Items from a dataset:
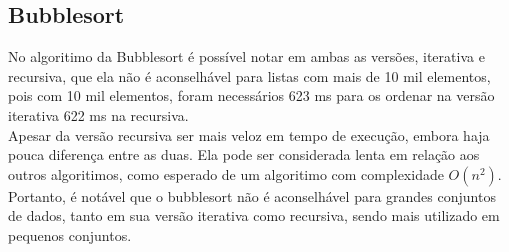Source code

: \subsection{Bubblesort}
No algoritimo da Bubblesort é possível notar em ambas as versões, iterativa e recursiva, que ela não é aconselhável para listas com mais de 10 mil elementos, pois com 10 mil elementos, foram necessários 623 ms para os ordenar na versão iterativa 622 ms na recursiva. \\

Apesar da versão recursiva ser mais veloz em tempo de execução, embora haja pouca diferença entre as duas. Ela pode ser considerada lenta em relação aos outros algoritimos, como esperado de um algoritimo com complexidade $O(n^2)$. \\

Portanto, é notável que o bubblesort não é aconselhável para grandes conjuntos de dados, tanto em sua versão iterativa como recursiva, sendo mais utilizado em pequenos conjuntos.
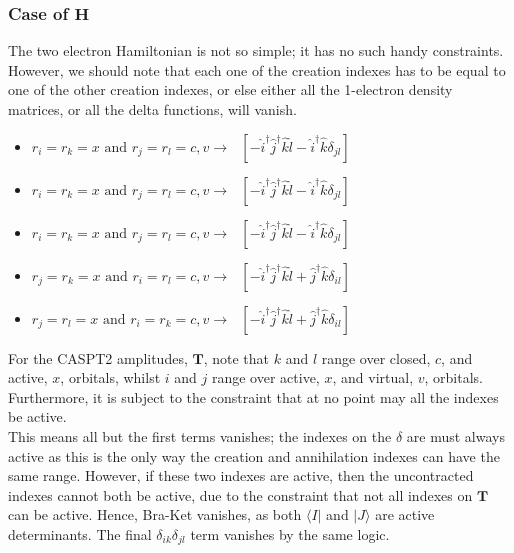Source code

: \documentclass[12pt]{article}
\begin{document}
\subsubsection{ Case of $\mathbf{H}$ } 
The two electron Hamiltonian is not so simple; it has no such handy constraints. However, we should note
that each one of the creation indexes has to be equal to one of the other creation indexes, or else either all
the 1-electron density matrices, or all the delta functions, will vanish.

\begin{itemize}
\item $r_{i} = r_{k} = x \text{ \ and \ } r_{j} = r_{l} = c,v  \rightarrow \text{ \ \ \ \ } 
[- \hat{i}^{\dagger} \hat{j}^{\dagger} \hat{k}\hat{l} - \hat{i}^{\dagger} \hat{k} \delta_{jl}]$\\

\item $r_{i} = r_{k} = x \text{ \ and \ } r_{j} = r_{l} = c,v  \rightarrow \text{ \ \ \ \ } 
[- \hat{i}^{\dagger} \hat{j}^{\dagger} \hat{k}\hat{l} - \hat{i}^{\dagger} \hat{k} \delta_{jl}]$\\

\item $r_{i} = r_{k} = x \text{ \ and \ } r_{j} = r_{l} = c,v  \rightarrow \text{ \ \ \ \ } 
[- \hat{i}^{\dagger} \hat{j}^{\dagger} \hat{k}\hat{l} - \hat{i}^{\dagger} \hat{k} \delta_{jl}]$\\

\item $r_{j} = r_{k} = x \text{ \ and \ } r_{i} = r_{l} = c,v  \rightarrow \text{ \ \ \ \ } 
[- \hat{i}^{\dagger} \hat{j}^{\dagger} \hat{k}\hat{l} + \hat{j}^{\dagger} \hat{k} \delta_{il}]$\\

\item $r_{j} = r_{l} = x \text{ \ and \ } r_{i} = r_{k} = c,v  \rightarrow \text{ \ \ \ \ } 
[- \hat{i}^{\dagger} \hat{j}^{\dagger} \hat{k}\hat{l} + \hat{j}^{\dagger} \hat{k} \delta_{il}]$\\
\end{itemize}

For the CASPT2 amplitudes, $\mathbf{T}$, note that $k$ and $l$  range over closed, $c$, and active, $x$, orbitals, whilst 
$i$ and $j$ range over active, $x$, and virtual, $v$, orbitals. Furthermore, it is subject to the constraint that
at no point may all the indexes be active.\\

\noindent This means all but the first terms vanishes; the indexes on the  $\delta$ are must always active as 
this is the only way the creation and annihilation indexes can have the same range. However, if these
two indexes are active, then the uncontracted indexes cannot both be active, due to the constraint
that not all indexes on $\mathbf{T}$ can be active. Hence, Bra-Ket vanishes, as both $\langle I | $ and
$| J \rangle $ are active determinants. The final $\delta_{ik}\delta_{jl}$ term vanishes by the same logic.\\
\end{document}

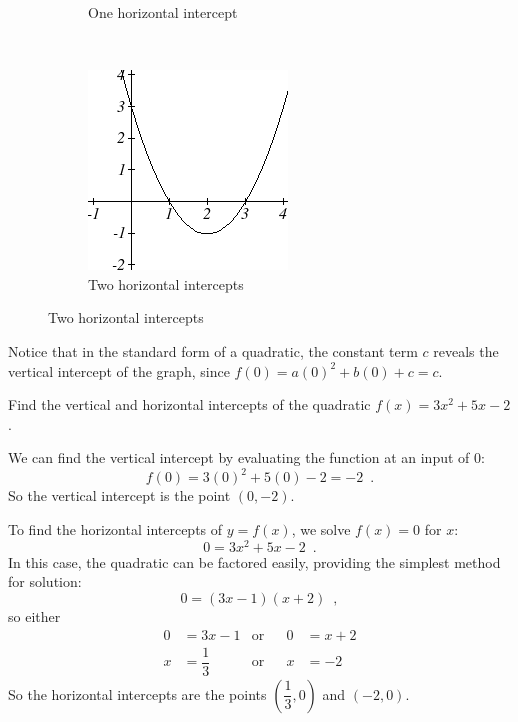 \begin{figure}[!ht]
\begin{subfigure}[b]{0.3\textwidth}
        \caption{One horizontal intercept}
    \end{subfigure}
    ~
    \begin{subfigure}[b]{0.3\textwidth}
        \includegraphics[width=\textwidth]{img/chap1/sec1-5/image060.png}
        \caption{Two horizontal intercepts}
    \end{subfigure}
\end{figure}

Notice that in the standard form of a quadratic, the constant term $c$ reveals the vertical intercept of the graph, since $f(0)=a(0)^2+b(0)+c=c$.

\begin{example}
Find the vertical and horizontal intercepts of the quadratic $f(x)=3x^2+5x-2$.

\begin{solution} We can find the vertical intercept by evaluating the function at an input of $0$:
$$f(0)=3(0)^2+5(0)-2=-2 \enspace .$$
So the vertical intercept is the point $(0,-2)$.

To find the horizontal intercepts of $y=f(x)$, we solve $f(x) = 0$ for $x$:
$$0=3x^2+5x-2 \enspace .$$
In this case, the quadratic can be factored easily, providing the simplest method for solution:
$$0=(3x-1)(x+2) \enspace ,$$
so either
\begin{align*}
		0 &= 3x-1&         \mbox{or}& &0 &= x+2\\
		x &= \dfrac{1}{3}& \mbox{or}& &x &= -2
	\end{align*}
So the horizontal intercepts are the points $\left(\dfrac{1}{3},0\right)$ and $(-2,0)$.
\end{solution}\end{example}

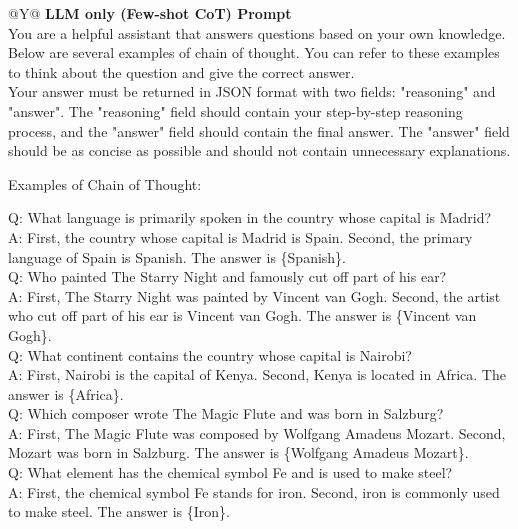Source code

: \documentclass{article}
\theoremstyle{plain}
\theoremstyle{definition}
\theoremstyle{remark}
\begin{document}
\begin{table}[htb]
  \centering
  \caption{LLM only (Few-shot CoT) Prompt}
  \label{tab:llm_cot}
  \begin{tabularx}{\textwidth}{@{}Y@{}}
    \toprule
    \textbf{LLM only (Few-shot CoT) Prompt} \\     %
    \midrule
    You are a helpful assistant that answers questions based on your own knowledge. Below are several examples of chain of thought. You can refer to these examples to think about the question and give the correct answer. \\
    Your answer must be returned in JSON format with two fields: "reasoning" and "answer".
    The "reasoning" field should contain your step-by-step reasoning process, and the "answer" field should contain the final answer.
    The "answer" field should be as concise as possible and should not contain unnecessary explanations.\\

    \par\medskip
    Examples of Chain of Thought:

    Q: What language is primarily spoken in the country whose capital is Madrid?\\
    A: First, the country whose capital is Madrid is Spain. Second, the primary language of Spain is Spanish. The answer is \{Spanish\}.\\

    Q: Who painted The Starry Night and famously cut off part of his ear?\\
    A: First, The Starry Night was painted by Vincent van Gogh. Second, the artist who cut off part of his ear is Vincent van Gogh. The answer is \{Vincent van Gogh\}.\\

    Q: What continent contains the country whose capital is Nairobi?\\
    A: First, Nairobi is the capital of Kenya. Second, Kenya is located in Africa. The answer is \{Africa\}.\\

    Q: Which composer wrote The Magic Flute and was born in Salzburg?\\
    A: First, The Magic Flute was composed by Wolfgang Amadeus Mozart. Second, Mozart was born in Salzburg. The answer is \{Wolfgang Amadeus Mozart\}.\\

    Q: What element has the chemical symbol Fe and is used to make steel?\\
    A: First, the chemical symbol Fe stands for iron. Second, iron is commonly used to make steel. The answer is \{Iron\}.\\


\end{tabularx}
\end{table}
\end{document}
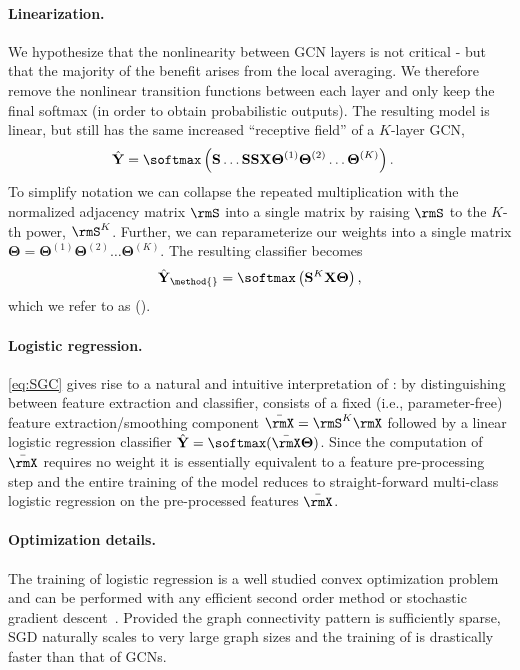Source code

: \paragraph{Linearization.}
We hypothesize that the nonlinearity between GCN layers is not critical - but that the majority of the benefit arises from the local averaging. We therefore remove the nonlinear transition functions between each layer and only keep the final softmax (in order to obtain probabilistic outputs). 
The resulting model is linear, but still has the same increased ``receptive field'' of a $K$-layer GCN,
\begin{align}
    \hat{\mathbf{Y}} & = \softmax\left(\mathbf{S}\ldots\mathbf{S}\mathbf{S} \mathbf{X} \boldsymbol{\Theta}^{(1)}\boldsymbol{\Theta}^{(2)}\ldots\boldsymbol{\Theta}^{(K)} \right).
    \end{align}
To simplify notation we can collapse the repeated multiplication with the normalized adjacency matrix $\rmS$ into a single matrix by raising $\rmS$ to the $K$-th power, $\rmS^K$. Further, we can reparameterize our weights into a single matrix  $\boldsymbol{\Theta}=\boldsymbol{\Theta}^{(1)} \boldsymbol{\Theta}^{(2)} \ldots \boldsymbol{\Theta}^{(K)}$.  The resulting classifier becomes
\begin{equation}
    \hat{\mathbf{Y}}_{\text{\method{}}}=\softmax\left(\mathbf{S}^K \mathbf{X} \boldsymbol{\Theta} \right),\label{eq:SGC}
\end{equation}
which we refer to as \Method{} (\method{}). 

\paragraph{Logistic regression.} \autoref{eq:SGC} gives rise to a  natural and intuitive interpretation of \method{}: by distinguishing between feature extraction and classifier, \method{} consists of a fixed (i.e., parameter-free) feature extraction/smoothing component $\bar{\rmX}= \rmS^K \rmX$ followed by a linear logistic regression classifier $\hat{\mathbf{Y}}=\softmax(\bar{\rmX}\boldsymbol{\Theta})$. Since the computation of $\bar{\rmX}$ requires no weight it is essentially equivalent to a feature pre-processing step and the entire training of the model reduces to straight-forward multi-class logistic regression on the pre-processed features $\bar \rmX$.


\paragraph{Optimization details.} The training of logistic regression is a well studied convex optimization problem and can be performed with any efficient second order method or stochastic gradient descent~\cite{bottou2010large}. Provided the graph connectivity pattern  is sufficiently sparse, SGD naturally scales to very large graph sizes and the training of \method{} is  drastically faster than that of GCNs.   

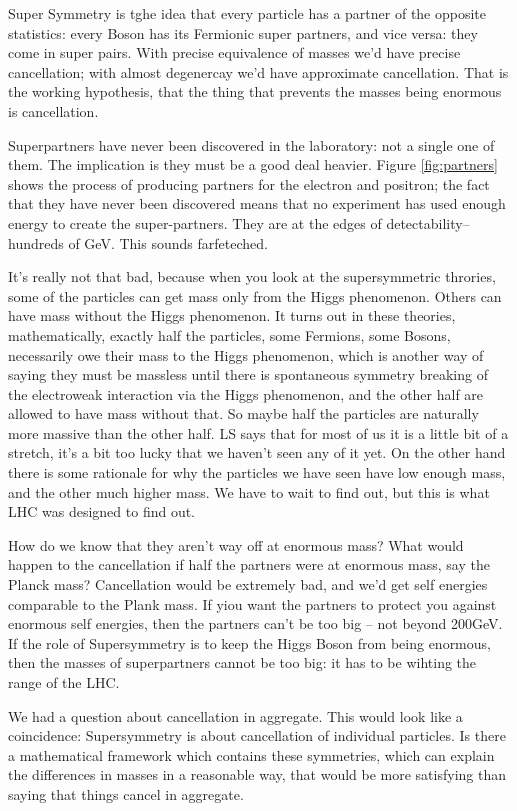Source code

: \documentclass[]{article}
\begin{document}
Super Symmetry is tghe idea that every particle has a partner of the opposite statistics: every Boson has its Fermionic super partners, and vice versa: they come in super pairs. With precise equivalence of masses we'd have precise cancellation; with almost degenercay we'd have approximate cancellation. That is the working hypothesis, that the thing that prevents the masses being enormous is cancellation.

Superpartners have never been discovered in the laboratory: not a single one of them. The implication is they must be a good deal heavier. Figure \ref{fig:partners} shows the process of producing partners for the electron and positron; the fact that they have never been discovered means that no experiment has used enough energy to  create the super-partners. They are at the edges of detectability--hundreds of GeV. This sounds farfeteched. 

It's really not that bad, because when you look at the supersymmetric throries, some of the particles can get mass only from the Higgs phenomenon. Others can have mass without the Higgs phenomenon. It turns out in these theories, mathematically, exactly half the particles, some Fermions, some Bosons, necessarily owe their mass to the Higgs phenomenon, which is another way of saying they must be massless until there is spontaneous symmetry breaking of the electroweak interaction via the Higgs phenomenon, and the other half are allowed to have mass without that. So maybe half the particles are naturally more massive than the other half. LS says that for most of us it is a little bit of a stretch, it's a bit too lucky that we haven't seen any of it yet. On the other hand there is some rationale for why the particles we have seen have low enough mass, and the other much higher mass. We have to wait to find out, but this is what LHC was designed to find out.

How do we know that they aren't way off at enormous mass? What would happen to the cancellation if half the partners were at enormous mass, say the Planck mass? Cancellation would be extremely bad, and we'd get self energies comparable to the Plank mass. If yiou want the partners to protect you against enormous self energies, then the partners can't be too big -- not beyond 200GeV. If the role of Supersymmetry is to keep the Higgs Boson from being enormous, then the masses of superpartners cannot be too big: it has to be wihting the range of the LHC.

We had a question about cancellation in aggregate. This would look like a coincidence: Supersymmetry is about cancellation of individual particles. Is there a mathematical framework which contains these symmetries, which can explain the differences in masses in a reasonable way, that would be more satisfying than saying that things cancel in aggregate.
\end{document}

▶ WHAT YOU WILL DO
For the word "align", go through the records and show each line that carries it.

▶ SOLUTION TO THIS EXERCISE
\begin{align*}
	\end{align*}
\begin{align}
    \end{align}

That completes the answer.